Regarding the "apology" - what bothers me is, his whole family (and there are a lot of them, all in one block-4 houses full) acts like it wasn't his fault.  I guess they thought I was so "nice", I'd just keep paying everytime it happened.  In retrospect, they've really taken advantage of me in countless ways.  At some point, I just had to draw the line.  So, for me personally, an apology would've have meant a lot.  In fact, had he apologized and offered to cover my some of my deductible, I probably would have let the whole thing go.  Apologies mean a lot to me, and I guess, I just got sick of them being inconsiderate.  Nobody, no matter how much money or how many houses they have, should feel entitled to #* over anyone else in the neighborhood (and I told him so).

"The less you respond to negative people, the more peaceful your life will become."
Respected Contributor
Posts: 3,765
Registered: ‎03-13-2010

Re: Why Bother? I Don't Understand ...

UNBELIEVABLE!

I just saw the daughter when I was working in my yard.  I told her that I wanted to let her know that what happened with the tree had nothing to do with her.

She said I was being mean because "my father apologized".

Uh?????

No he did NOT!  I told her he didn't apologize and had he at least apologized (as I've stated right here on this board) I might have just let the whole thing go.

She said it was "mother nature".

Uh????

Her father's insurance co. did an investigation and found him guilty of negligence.

I didn't say anything about the investigation because I could feel an "arugment" coming.

These people are in total denial.

Unbelievable!

 

 

"The less you respond to negative people, the more peaceful your life will become."
Esteemed Contributor
Posts: 6,775
Registered: ‎08-30-2015

Re: Why Bother? I Don't Understand ...

[ Edited ]

@RinaRina I am not condoning his actions, but if I have learned anything from the past it is to document everything ,even if you think it is trivial, he said, she said happens all too often these days not to have the proper documentation, even in family matters sadly to say, I might say one thing and then it is told to everyone else and it is not what I said at all and there are several versions floating around out there, it is the way of the world now!

Respected Contributor
Posts: 3,765
Registered: ‎03-13-2010

Re: Why Bother? I Don't Understand ...

CareBears,

I got ONE email from him while all this was going on.  There was NO apology.
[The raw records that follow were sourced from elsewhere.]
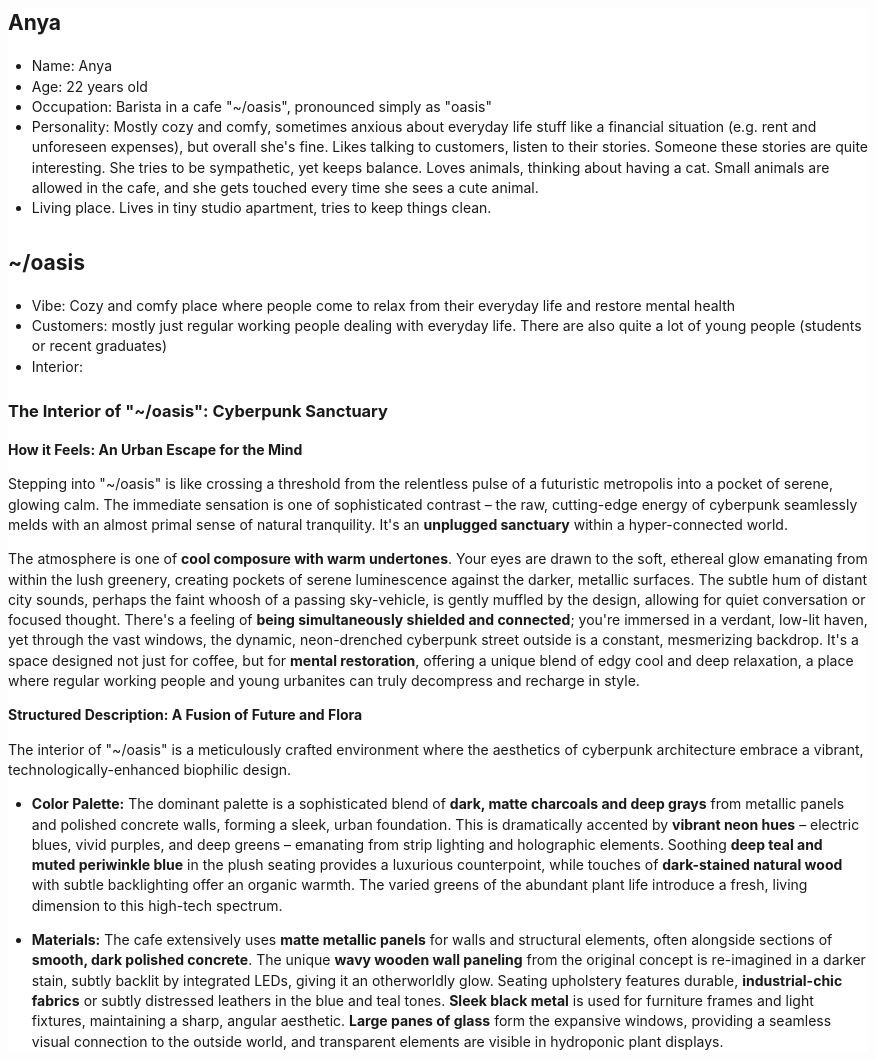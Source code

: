 ## Anya
- Name: Anya
- Age: 22 years old
- Occupation: Barista in a cafe "~/oasis", pronounced simply as "oasis"
- Personality: Mostly cozy and comfy, sometimes anxious about everyday life stuff like a financial situation (e.g. rent and unforeseen expenses), but overall she's fine. Likes talking to customers, listen to their stories. Someone these stories are quite interesting. She tries to be sympathetic, yet keeps balance.
Loves animals, thinking about having a cat. Small animals are allowed in the cafe, and she gets touched every time she sees a cute animal. 
- Living place. Lives in tiny studio apartment, tries to keep things clean. 

## ~/oasis
- Vibe: Cozy and comfy place where people come to relax from their everyday life and restore mental health 
- Customers: mostly just regular working people dealing with everyday life. There are also quite a lot of young people (students or recent graduates)
- Interior: 
### The Interior of "~/oasis": Cyberpunk Sanctuary

**How it Feels: An Urban Escape for the Mind**

Stepping into "~/oasis" is like crossing a threshold from the relentless pulse of a futuristic metropolis into a pocket of serene, glowing calm. The immediate sensation is one of sophisticated contrast – the raw, cutting-edge energy of cyberpunk seamlessly melds with an almost primal sense of natural tranquility. It's an **unplugged sanctuary** within a hyper-connected world.

The atmosphere is one of **cool composure with warm undertones**. Your eyes are drawn to the soft, ethereal glow emanating from within the lush greenery, creating pockets of serene luminescence against the darker, metallic surfaces. The subtle hum of distant city sounds, perhaps the faint whoosh of a passing sky-vehicle, is gently muffled by the design, allowing for quiet conversation or focused thought. There's a feeling of **being simultaneously shielded and connected**; you're immersed in a verdant, low-lit haven, yet through the vast windows, the dynamic, neon-drenched cyberpunk street outside is a constant, mesmerizing backdrop. It's a space designed not just for coffee, but for **mental restoration**, offering a unique blend of edgy cool and deep relaxation, a place where regular working people and young urbanites can truly decompress and recharge in style.

**Structured Description: A Fusion of Future and Flora**

The interior of "~/oasis" is a meticulously crafted environment where the aesthetics of cyberpunk architecture embrace a vibrant, technologically-enhanced biophilic design.

- **Color Palette:** The dominant palette is a sophisticated blend of **dark, matte charcoals and deep grays** from metallic panels and polished concrete walls, forming a sleek, urban foundation. This is dramatically accented by **vibrant neon hues** – electric blues, vivid purples, and deep greens – emanating from strip lighting and holographic elements. Soothing **deep teal and muted periwinkle blue** in the plush seating provides a luxurious counterpoint, while touches of **dark-stained natural wood** with subtle backlighting offer an organic warmth. The varied greens of the abundant plant life introduce a fresh, living dimension to this high-tech spectrum.
    
- **Materials:** The cafe extensively uses **matte metallic panels** for walls and structural elements, often alongside sections of **smooth, dark polished concrete**. The unique **wavy wooden wall paneling** from the original concept is re-imagined in a darker stain, subtly backlit by integrated LEDs, giving it an otherworldly glow. Seating upholstery features durable, **industrial-chic fabrics** or subtly distressed leathers in the blue and teal tones. **Sleek black metal** is used for furniture frames and light fixtures, maintaining a sharp, angular aesthetic. **Large panes of glass** form the expansive windows, providing a seamless visual connection to the outside world, and transparent elements are visible in hydroponic plant displays.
"The less you respond to negative people, the more peaceful your life will become."
Honored Contributor
Posts: 41,385
Registered: ‎03-09-2010

Re: Why Bother? I Don't Understand ...

the insurance paid for all of your damages.
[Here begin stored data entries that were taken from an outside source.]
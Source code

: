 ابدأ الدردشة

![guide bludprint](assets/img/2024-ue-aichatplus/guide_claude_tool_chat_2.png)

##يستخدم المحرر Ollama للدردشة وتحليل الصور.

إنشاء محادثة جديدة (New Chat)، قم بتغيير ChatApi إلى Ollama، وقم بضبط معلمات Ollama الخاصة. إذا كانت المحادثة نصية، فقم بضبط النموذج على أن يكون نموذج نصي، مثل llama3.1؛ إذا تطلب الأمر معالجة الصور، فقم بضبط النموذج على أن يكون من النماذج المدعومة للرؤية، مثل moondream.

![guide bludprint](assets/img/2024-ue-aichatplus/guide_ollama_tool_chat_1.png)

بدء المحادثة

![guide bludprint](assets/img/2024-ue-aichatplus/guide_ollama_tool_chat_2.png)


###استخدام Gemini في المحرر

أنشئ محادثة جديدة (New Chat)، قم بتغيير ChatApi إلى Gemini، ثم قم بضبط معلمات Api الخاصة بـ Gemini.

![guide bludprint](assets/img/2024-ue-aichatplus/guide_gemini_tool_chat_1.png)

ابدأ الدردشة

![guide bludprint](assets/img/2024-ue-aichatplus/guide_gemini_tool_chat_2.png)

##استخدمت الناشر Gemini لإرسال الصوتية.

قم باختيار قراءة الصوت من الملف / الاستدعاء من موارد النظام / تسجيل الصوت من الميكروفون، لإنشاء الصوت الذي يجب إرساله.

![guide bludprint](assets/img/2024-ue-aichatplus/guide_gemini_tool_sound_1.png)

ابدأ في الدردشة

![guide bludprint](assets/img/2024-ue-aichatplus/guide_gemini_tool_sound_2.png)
he didnt formally apologize, but he DID contact his insurance company to take care of the problems.

i think it is now time to let it go.......

********************************************
"The world is a dangerous place, not because of those who do evil, but because of those who look on and do nothing." - Albert Einstein
Respected Contributor
Posts: 3,765
Registered: ‎03-13-2010

Re: Why Bother? I Don't Understand ...


@sunshine45 wrote:

the insurance paid for all of your damages.

he didnt formally apologize, but he DID contact his insurance company to take care of the problems.

i think it is now time to let it go.......


 

For sure!  That conversation today did it for me.

FINITO!

I'm done with them!

"The less you respond to negative people, the more peaceful your life will become."